Brief:
At the line containing "org.apache.lucene.search.Query ⇒ SearchPredicate", begin an exact copy of the lines below and continue through the final one, with no pictures.
Top of Data provided
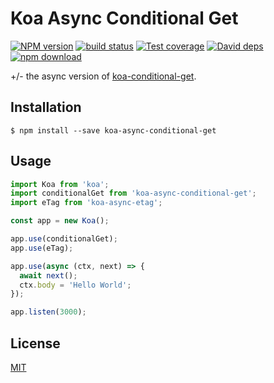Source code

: # Koa Async Conditional Get

[![NPM version][npm-image]][npm-url]
[![build status][travis-image]][travis-url]
[![Test coverage][coveralls-image]][coveralls-url]
[![David deps][david-image]][david-url]
[![npm download][download-image]][download-url]

+/- the async version of [koa-conditional-get](https://github.com/koajs/conditional-get).

## Installation

```
$ npm install --save koa-async-conditional-get
```

## Usage

```js
import Koa from 'koa';
import conditionalGet from 'koa-async-conditional-get';
import eTag from 'koa-async-etag';

const app = new Koa();

app.use(conditionalGet);
app.use(eTag);

app.use(async (ctx, next) => {
  await next();
  ctx.body = 'Hello World';
});

app.listen(3000);
```

## License

[MIT](LICENSE)

[npm-image]: https://img.shields.io/npm/v/koa-async-conditional-get.svg?style=flat-square
[npm-url]: https://npmjs.org/package/koa-async-conditional-get
[travis-image]:https://img.shields.io/travis/broucz/koa-async-conditional-get.svg?style=flat-square
[travis-url]: https://travis-ci.org/broucz/koa-async-conditional-get
[coveralls-image]: https://img.shields.io/coveralls/broucz/koa-async-conditional-get.svg?style=flat-square
[coveralls-url]: https://coveralls.io/r/broucz/koa-async-conditional-get?branch=master
[david-image]: https://img.shields.io/david/broucz/koa-async-conditional-get.svg?style=flat-square
[david-url]: https://david-dm.org/broucz/koa-async-conditional-get
[download-image]: https://img.shields.io/npm/dm/koa-async-conditional-get.svg?style=flat-square
[download-url]: https://npmjs.org/package/koa-async-conditional-get
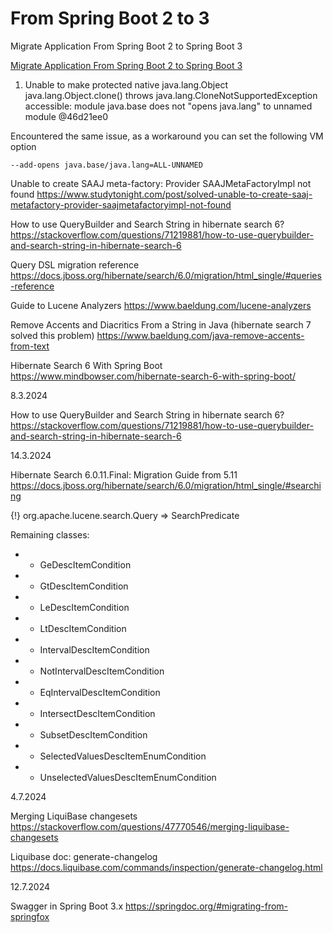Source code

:# From Spring Boot 2 to 3
Migrate Application From Spring Boot 2 to Spring Boot 3

[Migrate Application From Spring Boot 2 to Spring Boot 3](https://www.baeldung.com/spring-boot-3-migration)

1. Unable to make protected native java.lang.Object java.lang.Object.clone() throws java.lang.CloneNotSupportedException accessible: module java.base does not "opens java.lang" to unnamed module @46d21ee0

Encountered the same issue, as a workaround you can set the following VM option
```
--add-opens java.base/java.lang=ALL-UNNAMED
```

Unable to create SAAJ meta-factory: Provider SAAJMetaFactoryImpl not found
https://www.studytonight.com/post/solved-unable-to-create-saaj-metafactory-provider-saajmetafactoryimpl-not-found

How to use QueryBuilder and Search String in hibernate search 6?
https://stackoverflow.com/questions/71219881/how-to-use-querybuilder-and-search-string-in-hibernate-search-6

Query DSL migration reference
https://docs.jboss.org/hibernate/search/6.0/migration/html_single/#queries-reference

Guide to Lucene Analyzers
https://www.baeldung.com/lucene-analyzers

Remove Accents and Diacritics From a String in Java (hibernate search 7 solved this problem)
https://www.baeldung.com/java-remove-accents-from-text

Hibernate Search 6 With Spring Boot
https://www.mindbowser.com/hibernate-search-6-with-spring-boot/

8.3.2024

How to use QueryBuilder and Search String in hibernate search 6?
https://stackoverflow.com/questions/71219881/how-to-use-querybuilder-and-search-string-in-hibernate-search-6

14.3.2024

Hibernate Search 6.0.11.Final: Migration Guide from 5.11
https://docs.jboss.org/hibernate/search/6.0/migration/html_single/#searching

{!} org.apache.lucene.search.Query ⇒ SearchPredicate

Remaining classes:
- * GeDescItemCondition
- * GtDescItemCondition
- * LeDescItemCondition
- * LtDescItemCondition
- * IntervalDescItemCondition
- * NotIntervalDescItemCondition
- * EqIntervalDescItemCondition
- * IntersectDescItemCondition
- * SubsetDescItemCondition
- * SelectedValuesDescItemEnumCondition
- * UnselectedValuesDescItemEnumCondition

4.7.2024

Merging LiquiBase changesets
https://stackoverflow.com/questions/47770546/merging-liquibase-changesets

Liquibase doc: generate-changelog
https://docs.liquibase.com/commands/inspection/generate-changelog.html

12.7.2024

Swagger in Spring Boot 3.x
https://springdoc.org/#migrating-from-springfox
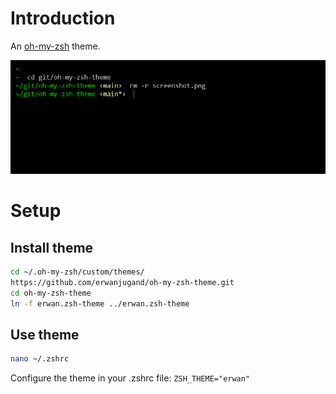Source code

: # Introduction

An [oh-my-zsh](https://ohmyz.sh/) theme.

![screenshot](https://raw.githubusercontent.com/erwanjugand/oh-my-zsh-theme/main/screenshot.png)



# Setup

## Install theme

```bash
cd ~/.oh-my-zsh/custom/themes/
https://github.com/erwanjugand/oh-my-zsh-theme.git
cd oh-my-zsh-theme
ln -f erwan.zsh-theme ../erwan.zsh-theme
```

## Use theme

```bash
nano ~/.zshrc
```
Configure the theme in your .zshrc file: `ZSH_THEME="erwan"`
Bottom of Data provided
Output below:
{!} org.apache.lucene.search.Query ⇒ SearchPredicate

Remaining classes:
- * GeDescItemCondition
- * GtDescItemCondition
- * LeDescItemCondition
- * LtDescItemCondition
- * IntervalDescItemCondition
- * NotIntervalDescItemCondition
- * EqIntervalDescItemCondition
- * IntersectDescItemCondition
- * SubsetDescItemCondition
- * SelectedValuesDescItemEnumCondition
- * UnselectedValuesDescItemEnumCondition

4.7.2024

Merging LiquiBase changesets
https://stackoverflow.com/questions/47770546/merging-liquibase-changesets

Liquibase doc: generate-changelog
https://docs.liquibase.com/commands/inspection/generate-changelog.html

12.7.2024

Swagger in Spring Boot 3.x
https://springdoc.org/#migrating-from-springfox
Source code

: # Introduction

An [oh-my-zsh](https://ohmyz.sh/) theme.

![screenshot](https://raw.githubusercontent.com/erwanjugand/oh-my-zsh-theme/main/screenshot.png)



# Setup

## Install theme

```bash
cd ~/.oh-my-zsh/custom/themes/
https://github.com/erwanjugand/oh-my-zsh-theme.git
cd oh-my-zsh-theme
ln -f erwan.zsh-theme ../erwan.zsh-theme
```

## Use theme

```bash
nano ~/.zshrc
```
Configure the theme in your .zshrc file: `ZSH_THEME="erwan"`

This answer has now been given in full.